84th AMS Annual Meeting

Thursday, 15 January 2004
COAMPS Dust Forecasting for Operation Iraqi Freedom
Room 4AB
Ming Liu, NRL, Monterey, CA; and D. L. Westphal, A. L. Walker, K. A. Richardson, S. D. Miller, and T. R. Holt
Dust storms generated by wind erosion over arid or semiarid land surfaces and transported long distances cause many adverse environmental problems in broad areas. The Naval Research Laboratory (NRL) in Monterey California has developed a Eulerian dust aerosol model and fully coupled to the Navy’s operational mesoscale prediction system COAMPS as an on-line module, using exact meteorological fields at each time step and each grid point on each grid mesh. The model was applied in both a research and pseudo-operational mode with focus on Iraq area and the Persian Gulf during the period of Operation Iraqi Freedom 2003, running twice a day to produce 3-day dust forecasts at 9, 27 and 81-km grid resolutions. The daily forecasts were included in the dust discussion product of Navy’s Fleet Numerical Meteorology and Oceanography Center.
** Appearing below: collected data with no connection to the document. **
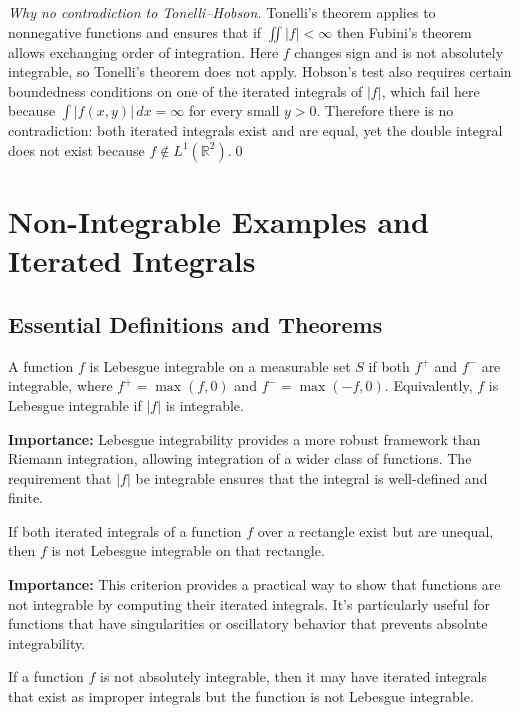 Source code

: \emph{Why no contradiction to Tonelli--Hobson.}
Tonelli's theorem applies to nonnegative functions and ensures that if \(\iint |f| < \infty\) then Fubini's theorem allows exchanging order of integration.  
Here \(f\) changes sign and is not absolutely integrable, so Tonelli's theorem does not apply.  
Hobson's test also requires certain boundedness conditions on one of the iterated integrals of \(|f|\), which fail here because \(\int |f(x,y)|\, dx = \infty\) for every small \(y > 0\).  
Therefore there is no contradiction: both iterated integrals exist and are equal, yet the double integral does not exist because \(f \notin L^1(\mathbb{R}^2)\).\qed
\section{Non-Integrable Examples and Iterated Integrals}

\subsection*{Essential Definitions and Theorems}

\begin{definition}
A function $f$ is Lebesgue integrable on a measurable set $S$ if both $f^+$ and $f^-$ are integrable, where $f^+ = \max(f, 0)$ and $f^- = \max(-f, 0)$. Equivalently, $f$ is Lebesgue integrable if $|f|$ is integrable.
\end{definition}

\noindent\textbf{Importance:} Lebesgue integrability provides a more robust framework than Riemann integration, allowing integration of a wider class of functions. The requirement that $|f|$ be integrable ensures that the integral is well-defined and finite.



\begin{theorem}
If both iterated integrals of a function $f$ over a rectangle exist but are unequal, then $f$ is not Lebesgue integrable on that rectangle.
\end{theorem}

\noindent\textbf{Importance:} This criterion provides a practical way to show that functions are not integrable by computing their iterated integrals. It's particularly useful for functions that have singularities or oscillatory behavior that prevents absolute integrability.



\begin{theorem}
If a function $f$ is not absolutely integrable, then it may have iterated integrals that exist as improper integrals but the function is not Lebesgue integrable.
\end{theorem}

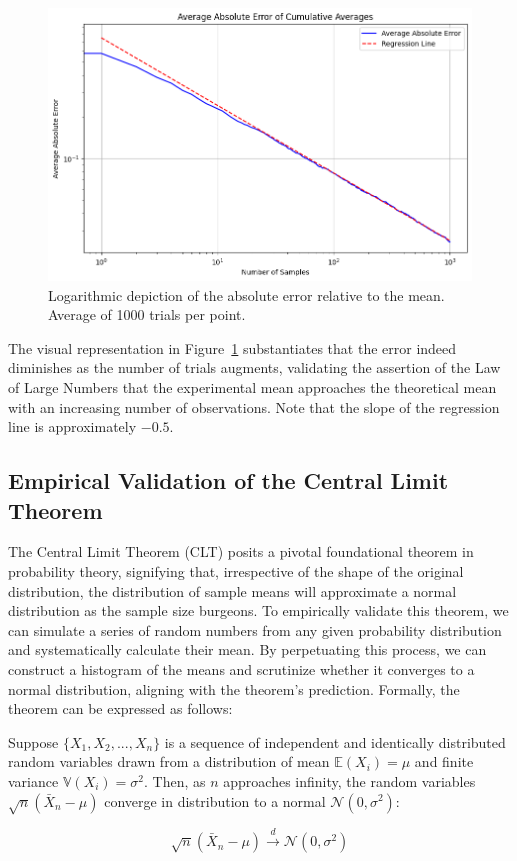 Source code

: \documentclass{article}
\begin{document}
\begin{figure}[H]
	\centering
	\includegraphics[width=0.5\linewidth]{./Figures/LLN/verifloglog.png}
	\caption{Logarithmic depiction of the absolute error relative to the mean. Average of 1000 trials per point.}
	\label{fig:verificationllnlog}
\end{figure}

The visual representation in Figure~\ref{fig:verificationllnlog} substantiates that the error indeed diminishes as the number of trials augments, validating the assertion of the Law of Large Numbers that the experimental mean approaches the theoretical mean with an increasing number of observations. Note that the slope of the regression line is approximately \(-0.5\).

\subsection{Empirical Validation of the Central Limit Theorem}
\label{sec:clt}

The Central Limit Theorem (CLT) posits a pivotal foundational theorem in probability theory, signifying that, irrespective of the shape of the original distribution, the distribution of sample means will approximate a normal distribution as the sample size burgeons. To empirically validate this theorem, we can simulate a series of random numbers from any given probability distribution and systematically calculate their mean. By perpetuating this process, we can construct a histogram of the means and scrutinize whether it converges to a normal distribution, aligning with the theorem's prediction. Formally, the theorem can be expressed as follows:

\begin{theorem}
	Suppose \(\{X_1, X_2, ..., X_n\}\) is a sequence of independent and identically distributed random variables drawn from a distribution of mean \(\mathbb{E}(X_i) = \mu\) and finite variance \(\mathbb{V}(X_i) = \sigma^2\). Then, as \(n\) approaches infinity, the random variables \(\sqrt{n}(\bar{X}_n - \mu)\) converge in distribution to a normal \(\mathcal{N}(0, \sigma^2)\):

	\begin{equation}
		\sqrt{n}(\bar{X}_n - \mu) \xrightarrow{d} \mathcal{N}(0, \sigma^2)
	\end{equation}
\end{theorem}
\end{document}
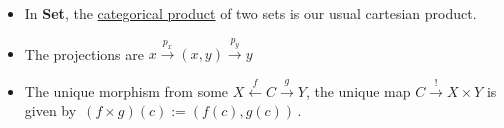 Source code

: \begin{itemize}
    \item  In \textbf{Set}, the \hyperref[D3.86]{categorical product} of two sets is our usual cartesian product.
    \item The projections are $x \xrightarrow{p_x}(x,y)\xrightarrow{p_y}y$
    \item The unique morphism from some $X \xleftarrow{f} C \xrightarrow{g} Y$, the unique map $C \xrightarrow{!}X \times Y$ is given by \,$(f\times g)(c):=(f(c),g(c))$\,.
  \end{itemize}

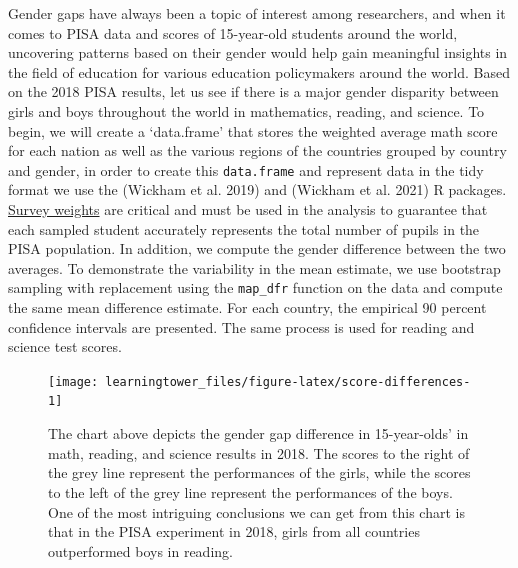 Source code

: Gender gaps have always been a topic of interest among researchers, and when it comes to PISA data and scores of 15-year-old students around the world, uncovering patterns based on their gender would help gain meaningful insights in the field of education for various education policymakers around the world. Based on the 2018 PISA results, let us see if there is a major gender disparity between girls and boys throughout the world in mathematics, reading, and science. To begin, we will create a `data.frame' that stores the weighted average math score for each nation as well as the various regions of the countries grouped by country and gender, in order to create this \texttt{data.frame} and represent data in the tidy format we use the  (Wickham et al. 2019) and  (Wickham et al. 2021) R packages. \href{https://www.oecd.org/pisa/data/2015-technical-report/PISA-2015-Technical-Report-Chapter-8-Survey-Weighting.pdf}{Survey weights} are critical and must be used in the analysis to guarantee that each sampled student accurately represents the total number of pupils in the PISA population. In addition, we compute the gender difference between the two averages. To demonstrate the variability in the mean estimate, we use bootstrap sampling with replacement using the \texttt{map\_dfr} function on the data and compute the same mean difference estimate. For each country, the empirical 90 percent confidence intervals are presented. The same process is used for reading and science test scores.

\begin{figure}[H]
\texttt{[image: learningtower\_files/figure-latex/score-differences-1]} \caption{The chart above depicts the gender gap difference in 15-year-olds' in math, reading, and science results in 2018. The scores to the right of the grey line represent the performances of the girls, while the scores to the left of the grey line represent the performances of the boys. One of the most intriguing conclusions we can get from this chart is that in the PISA experiment in 2018, girls from all countries outperformed boys in reading.}\label{fig:score-differences}
\end{figure}

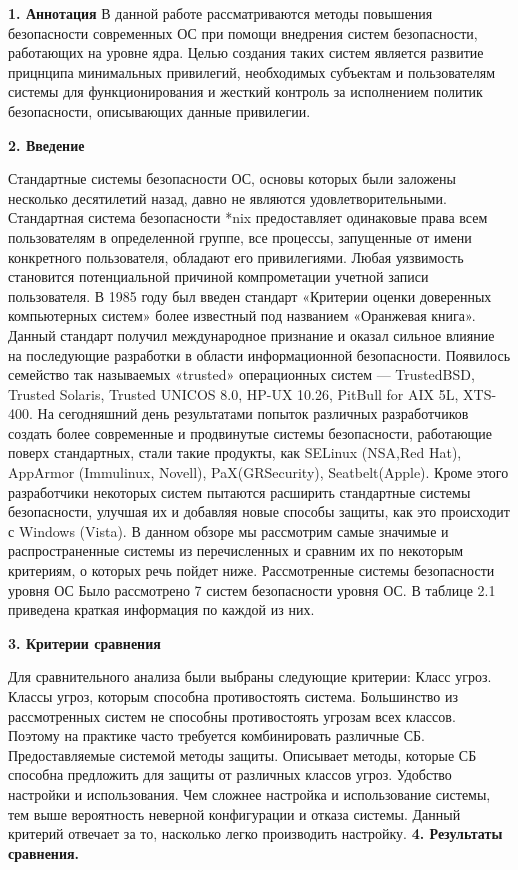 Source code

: {\bfseries 1. Аннотация} 
В данной работе рассматриваются методы повышения безопасности 
современных ОС при помощи внедрения систем безопасности,
работающих на уровне ядра. Целью создания таких систем является
развитие прицнципа минимальных привилегий, необходимых субъектам
и пользователям системы для функционирования и жесткий контроль 
за исполнением политик безопасности, описывающих данные привилегии.

\bigskip
{\bfseries 2. Введение} 

Стандартные системы безопасности ОС, основы которых были заложены несколько десятилетий назад, давно не являются удовлетворительными. Стандартная система безопасности *nix предоставляет одинаковые права всем пользователям в определенной группе, все процессы, запущенные от имени конкретного пользователя, обладают его привилегиями. Любая уязвимость становится потенциальной причиной компрометации учетной записи пользователя. В 1985 году был введен стандарт «Критерии оценки доверенных компьютерных систем» более известный под названием «Оранжевая книга». Данный стандарт получил международное признание и оказал сильное влияние на последующие разработки в области информационной безопасности. Появилось семейство так называемых «trusted» операционных систем — TrustedBSD, Trusted Solaris, Trusted UNICOS 8.0, HP-UX 10.26, PitBull for AIX 5L, XTS-400. На сегодняшний день результатами попыток различных разработчиков создать более современные и продвинутые системы безопасности, работающие поверх стандартных, стали такие продукты, как SELinux (NSA,Red Hat), AppArmor (Immulinux, Novell), PaX(GRSecurity), Seatbelt(Apple). Кроме этого разработчики некоторых систем пытаются расширить стандартные системы безопасности, улучшая их и добавляя новые способы защиты, как это происходит с Windows (Vista). В данном обзоре мы рассмотрим самые значимые и распространенные системы из перечисленных и сравним их по некоторым критериям, о которых речь пойдет ниже.
Рассмотренные системы безопасности уровня ОС 
Было рассмотрено 7 систем безопасности уровня ОС. В таблице 2.1 приведена краткая информация по каждой из них. 

\bigskip 
{\bfseries 3. Критерии сравнения} 

Для сравнительного анализа были выбраны следующие критерии: 
Класс угроз. Классы угроз, которым способна противостоять система. Большинство из рассмотренных систем не способны противостоять угрозам всех классов. Поэтому на практике часто требуется комбинировать различные СБ. 
Предоставляемые системой методы защиты. Описывает методы, которые СБ способна предложить для защиты от различных классов угроз. 
Удобство настройки и использования. Чем сложнее настройка и использование системы, тем выше вероятность неверной конфигурации и отказа системы. Данный критерий отвечает за то, насколько легко производить настройку. 
\bigskip
{\bfseries 4. Результаты сравнения.} 

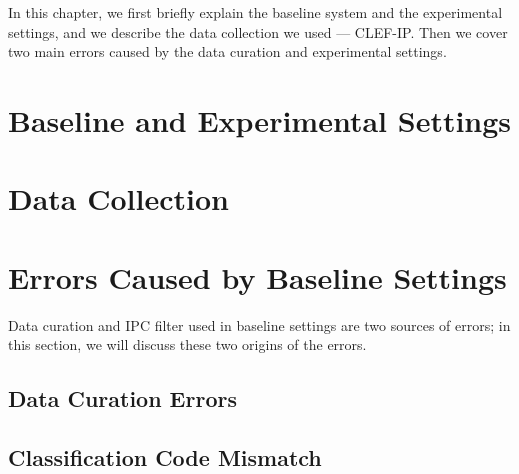 \label{cha:BaselineIRFramework}
In this chapter, we first briefly explain the baseline system and the experimental settings, 
and we describe the data collection we used --- CLEF-IP. Then we cover two main errors caused by the data curation and experimental settings.
\section{Baseline and Experimental Settings}
\label{sec:settings}

\section{Data Collection}
\label{sec:DataCollection}

\section{Errors Caused by Baseline Settings}
Data curation and IPC filter used in baseline settings are two sources of errors;
in this section, we will discuss these two origins of the errors.

\subsection{Data Curation Errors}
\label{sec:DataCurationErrors}

\subsection{Classification Code Mismatch}
\label{sec:ClassificationCodeMismatch}


%


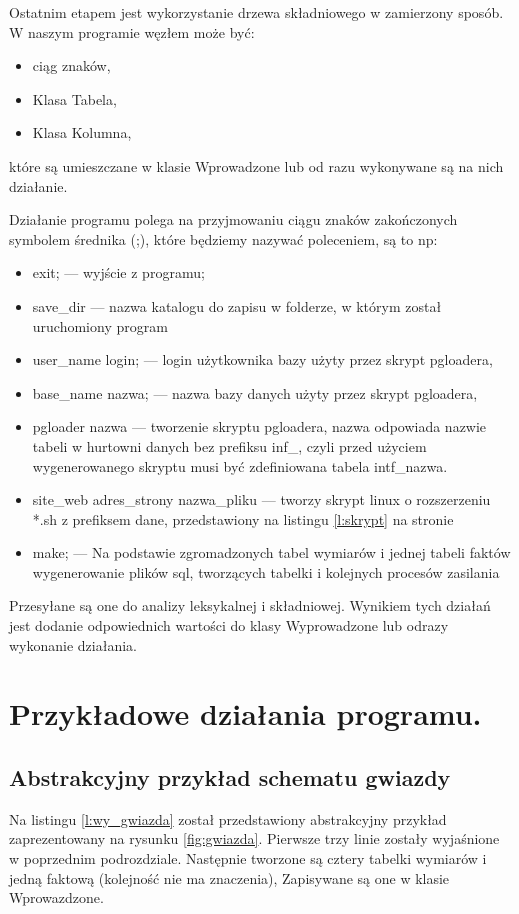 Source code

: Ostatnim etapem jest wykorzystanie drzewa składniowego w zamierzony sposób.
W naszym programie węzłem może być:

 \begin{itemize}
  \item ciąg znaków,
  \item Klasa Tabela,
  \item Klasa Kolumna,
 \end{itemize}
które są umieszczane w klasie Wprowadzone lub od razu wykonywane są na nich działanie.

Działanie programu polega na przyjmowaniu ciągu znaków zakończonych symbolem średnika (;),
 które będziemy nazywać poleceniem, są to np:
\begin{itemize}
 \item exit; --- 
    wyjście z programu;
 \item save\_dir --- 
    nazwa katalogu do zapisu w folderze,
    w którym został uruchomiony program
 \item user\_name  login;  ---
    login użytkownika bazy użyty przez skrypt pgloadera,
 \item base\_name nazwa; ---
    nazwa bazy danych użyty przez skrypt pgloadera,
 \item pgloader nazwa --- 
    tworzenie skryptu pgloadera, nazwa odpowiada nazwie tabeli w hurtowni danych bez prefiksu inf\_, czyli przed użyciem 
    wygenerowanego skryptu musi być zdefiniowana tabela intf\_nazwa.
 \item site\_web adres\_strony  nazwa\_pliku ---
    tworzy skrypt linux o rozszerzeniu *.sh z prefiksem dane, 
    przedstawiony na listingu \ref{l:skrypt} na stronie \pageref{l:skrypt}
 \item make; ---
   Na podstawie zgromadzonych tabel wymiarów 
   i jednej tabeli faktów wygenerowanie plików sql, tworzących tabelki i kolejnych procesów zasilania 
\end{itemize}
Przesyłane są one do analizy leksykalnej i składniowej.
Wynikiem tych działań jest dodanie odpowiednich wartości do klasy Wyprowadzone 
lub odrazy wykonanie działania. 

 
\section{Przykładowe działania programu.}

\subsection{Abstrakcyjny przykład schematu gwiazdy}
Na listingu \ref{l:wy_gwiazda} został przedstawiony abstrakcyjny przykład zaprezentowany na rysunku \ref{fig:gwiazda}.
Pierwsze trzy linie zostały wyjaśnione w poprzednim podrozdziale. 
Następnie tworzone są cztery tabelki wymiarów i jedną faktową
 (kolejność nie ma znaczenia),
Zapisywane są one w klasie Wprowazdzone.

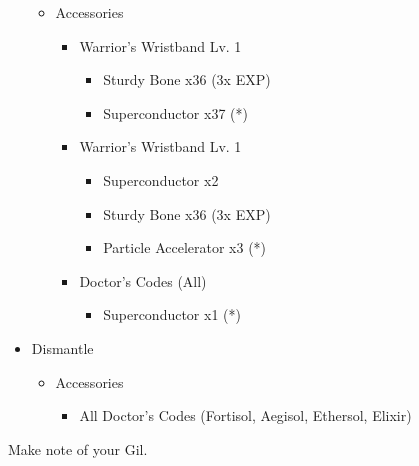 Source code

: \begin{paracol}{2}
\begin{upgrade}
\begin{itemize}
\begin{itemize}
\begin{itemize}
				            \end{itemize}
				      \item Accessories
				            \begin{itemize}
					            \item Warrior's Wristband Lv. 1
					                  \begin{itemize}
						                  \item Sturdy Bone x36 (3x EXP)
						                  \item Superconductor x37 (*)
					                  \end{itemize}
					            \item Warrior's Wristband Lv. 1
					                  \begin{itemize}
						                  \item Superconductor x2
						                  \item Sturdy Bone x36 (3x EXP)
						                  \item Particle Accelerator x3 (*)
					                  \end{itemize}
					            \item Doctor's Codes (All)
					                  \begin{itemize}
						                  \item Superconductor x1 (*)
					                  \end{itemize}
				            \end{itemize}
			      \end{itemize}
			\item Dismantle
			      \begin{itemize}
				      \item Accessories
				            \begin{itemize}
					            \item All Doctor's Codes (Fortisol, Aegisol, Ethersol, Elixir)
				            \end{itemize}
			      \end{itemize}
		\end{itemize}
	\end{upgrade}
	Make note of your Gil.


\end{paracol}

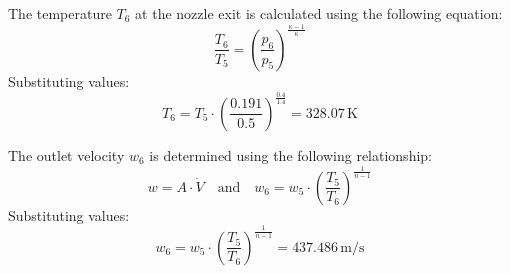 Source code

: The temperature \( T_6 \) at the nozzle exit is calculated using the following equation:  
\[
\frac{T_6}{T_5} = \left( \frac{p_6}{p_5} \right)^{\frac{\kappa - 1}{\kappa}}
\]  
Substituting values:  
\[
T_6 = T_5 \cdot \left( \frac{0.191}{0.5} \right)^{\frac{0.4}{1.4}} = 328.07 \, \text{K}
\]  

The outlet velocity \( w_6 \) is determined using the following relationship:  
\[
w = A \cdot \dot{V} \quad \text{and} \quad w_6 = w_5 \cdot \left( \frac{T_5}{T_6} \right)^{\frac{1}{n-1}}
\]  
Substituting values:  
\[
w_6 = w_5 \cdot \left( \frac{T_5}{T_6} \right)^{\frac{1}{n-1}} = 437.486 \, \text{m/s}
\] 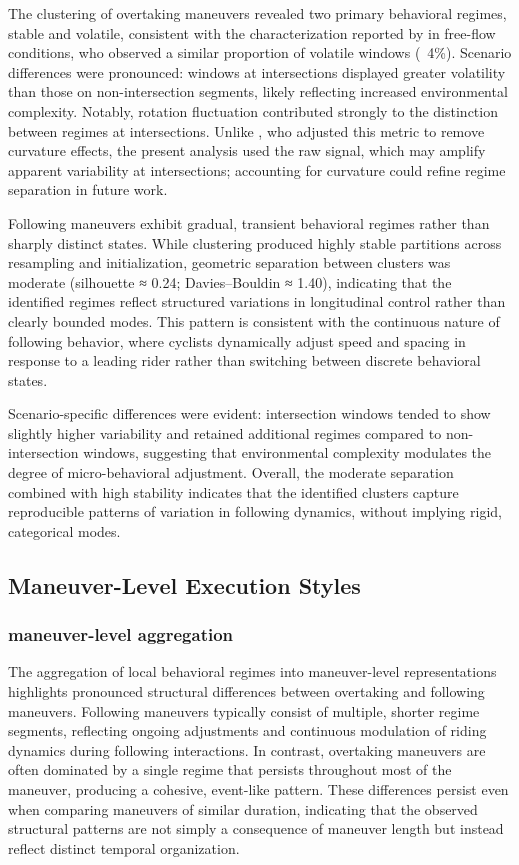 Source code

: The clustering of overtaking maneuvers revealed two primary behavioral regimes, stable and volatile, consistent with the characterization reported by \citeauthor{bachir_identifying_2025} in free-flow conditions, who observed a similar proportion of volatile windows (~4\%). Scenario differences were pronounced: windows at intersections displayed greater volatility than those on non-intersection segments, likely reflecting increased environmental complexity. Notably, rotation fluctuation contributed strongly to the distinction between regimes at intersections. Unlike \citeauthor{bachir_identifying_2025}, who adjusted this metric to remove curvature effects, the present analysis used the raw signal, which may amplify apparent variability at intersections; accounting for curvature could refine regime separation in future work. 

Following maneuvers exhibit gradual, transient behavioral regimes rather than sharply distinct states. While clustering produced highly stable partitions across resampling and initialization, geometric separation between clusters was moderate (silhouette ≈ 0.24; Davies–Bouldin ≈ 1.40), indicating that the identified regimes reflect structured variations in longitudinal control rather than clearly bounded modes. This pattern is consistent with the continuous nature of following behavior, where cyclists dynamically adjust speed and spacing in response to a leading rider rather than switching between discrete behavioral states.

Scenario-specific differences were evident: intersection windows tended to show slightly higher variability and retained additional regimes compared to non-intersection windows, suggesting that environmental complexity modulates the degree of micro-behavioral adjustment. Overall, the moderate separation combined with high stability indicates that the identified clusters capture reproducible patterns of variation in following dynamics, without implying rigid, categorical modes.


\subsection{Maneuver-Level Execution Styles}

\subsubsection{maneuver-level aggregation}
The aggregation of local behavioral regimes into maneuver-level representations highlights pronounced structural differences between overtaking and following maneuvers. Following maneuvers typically consist of multiple, shorter regime segments, reflecting ongoing adjustments and continuous modulation of riding dynamics during following interactions. In contrast, overtaking maneuvers are often dominated by a single regime that persists throughout most of the maneuver, producing a cohesive, event-like pattern. These differences persist even when comparing maneuvers of similar duration, indicating that the observed structural patterns are not simply a consequence of maneuver length but instead reflect distinct temporal organization.

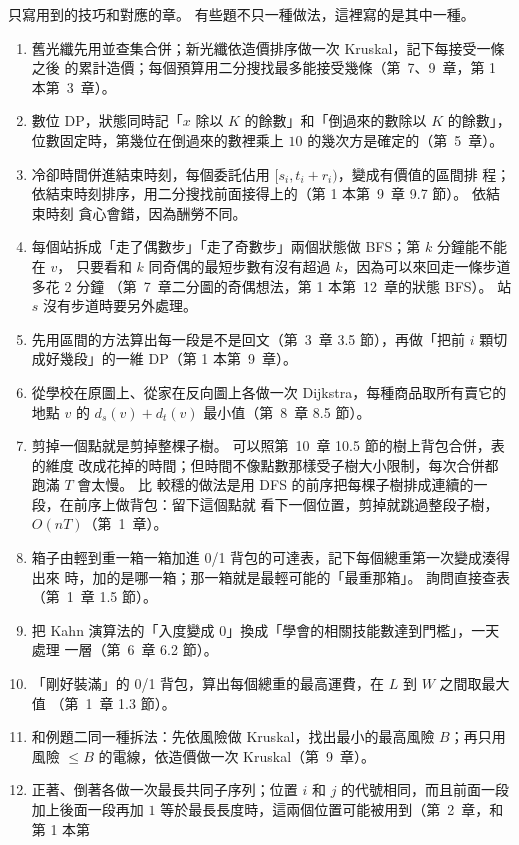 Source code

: 只寫用到的技巧和對應的章。 有些題不只一種做法，這裡寫的是其中一種。

\begin{enumerate}
\item 舊光纖先用並查集合併；新光纖依造價排序做一次 Kruskal，記下每接受一條之後
的累計造價；每個預算用二分搜找最多能接受幾條（第~7、9~章，第 1 本第~3~章）。
\item 數位 DP，狀態同時記「$x$ 除以 $K$ 的餘數」和「倒過來的數除以 $K$ 的餘數」，
位數固定時，第幾位在倒過來的數裡乘上 $10$ 的幾次方是確定的（第~5~章）。
\item 冷卻時間併進結束時刻，每個委託佔用 $[s_i, t_i + r_i)$，變成有價值的區間排
程；依結束時刻排序，用二分搜找前面接得上的（第 1 本第~9~章 9.7 節）。 依結束時刻
貪心會錯，因為酬勞不同。
\item 每個站拆成「走了偶數步」「走了奇數步」兩個狀態做 BFS；第 $k$ 分鐘能不能在 $v$，
只要看和 $k$ 同奇偶的最短步數有沒有超過 $k$，因為可以來回走一條步道多花 $2$ 分鐘
（第~7~章二分圖的奇偶想法，第 1 本第~12~章的狀態 BFS）。 站 $s$ 沒有步道時要另外處理。
\item 先用區間的方法算出每一段是不是回文（第~3~章 3.5 節），再做「把前 $i$ 顆切
成好幾段」的一維 DP（第 1 本第~9~章）。
\item 從學校在原圖上、從家在反向圖上各做一次 Dijkstra，每種商品取所有賣它的地點
$v$ 的 $d_s(v) + d_t(v)$ 最小值（第~8~章 8.5 節）。
\item 剪掉一個點就是剪掉整棵子樹。 可以照第~10~章 10.5 節的樹上背包合併，表的維度
改成花掉的時間；但時間不像點數那樣受子樹大小限制，每次合併都跑滿 $T$ 會太慢。 比
較穩的做法是用 DFS 的前序把每棵子樹排成連續的一段，在前序上做背包：留下這個點就
看下一個位置，剪掉就跳過整段子樹，$O(nT)$（第~1~章）。
\item 箱子由輕到重一箱一箱加進 0/1 背包的可達表，記下每個總重第一次變成湊得出來
時，加的是哪一箱；那一箱就是最輕可能的「最重那箱」。 詢問直接查表（第~1~章 1.5
節）。
\item 把 Kahn 演算法的「入度變成 $0$」換成「學會的相關技能數達到門檻」，一天處理
一層（第~6~章 6.2 節）。
\item 「剛好裝滿」的 0/1 背包，算出每個總重的最高運費，在 $L$ 到 $W$ 之間取最大值
（第~1~章 1.3 節）。
\item 和例題二同一種拆法：先依風險做 Kruskal，找出最小的最高風險 $B$；再只用風險
$\le B$ 的電線，依造價做一次 Kruskal（第~9~章）。
\item 正著、倒著各做一次最長共同子序列；位置 $i$ 和 $j$ 的代號相同，而且前面一段
加上後面一段再加 $1$ 等於最長長度時，這兩個位置可能被用到（第~2~章，和第 1 本第

\end{enumerate}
The Southwest Asia has large area coverage of deserts and the dusts provide a significant contribution to the regional aerosol and the global aerosol budget. Spring season has the highest frequency of dust storm occurrence. COAMPS allows two-way grid interaction so that dust lifted over Sahara in the 81-km domain (or the Mid-East in the 27-km) is transported to Iraq, as is often observed. Likewise, dust lifted in the 9-km grid is exported to the coarser domains. The model successfully forecasted intense weather systems and dust events, including the sandstorms of March 25-28 that grounded the U. S. Air Force. The high-resolution model also predicted detailed dust frontal structure in associated with cold front dynamic forcing. The model performance has been evaluated by comparisons with observations for the timing, strength and spatial coverage of dust plumes. The forecasts will be analyzed to study various-scale dynamic forcing in relationship to the dust life cycle of mobilization, transport and removal in Southwest Asia.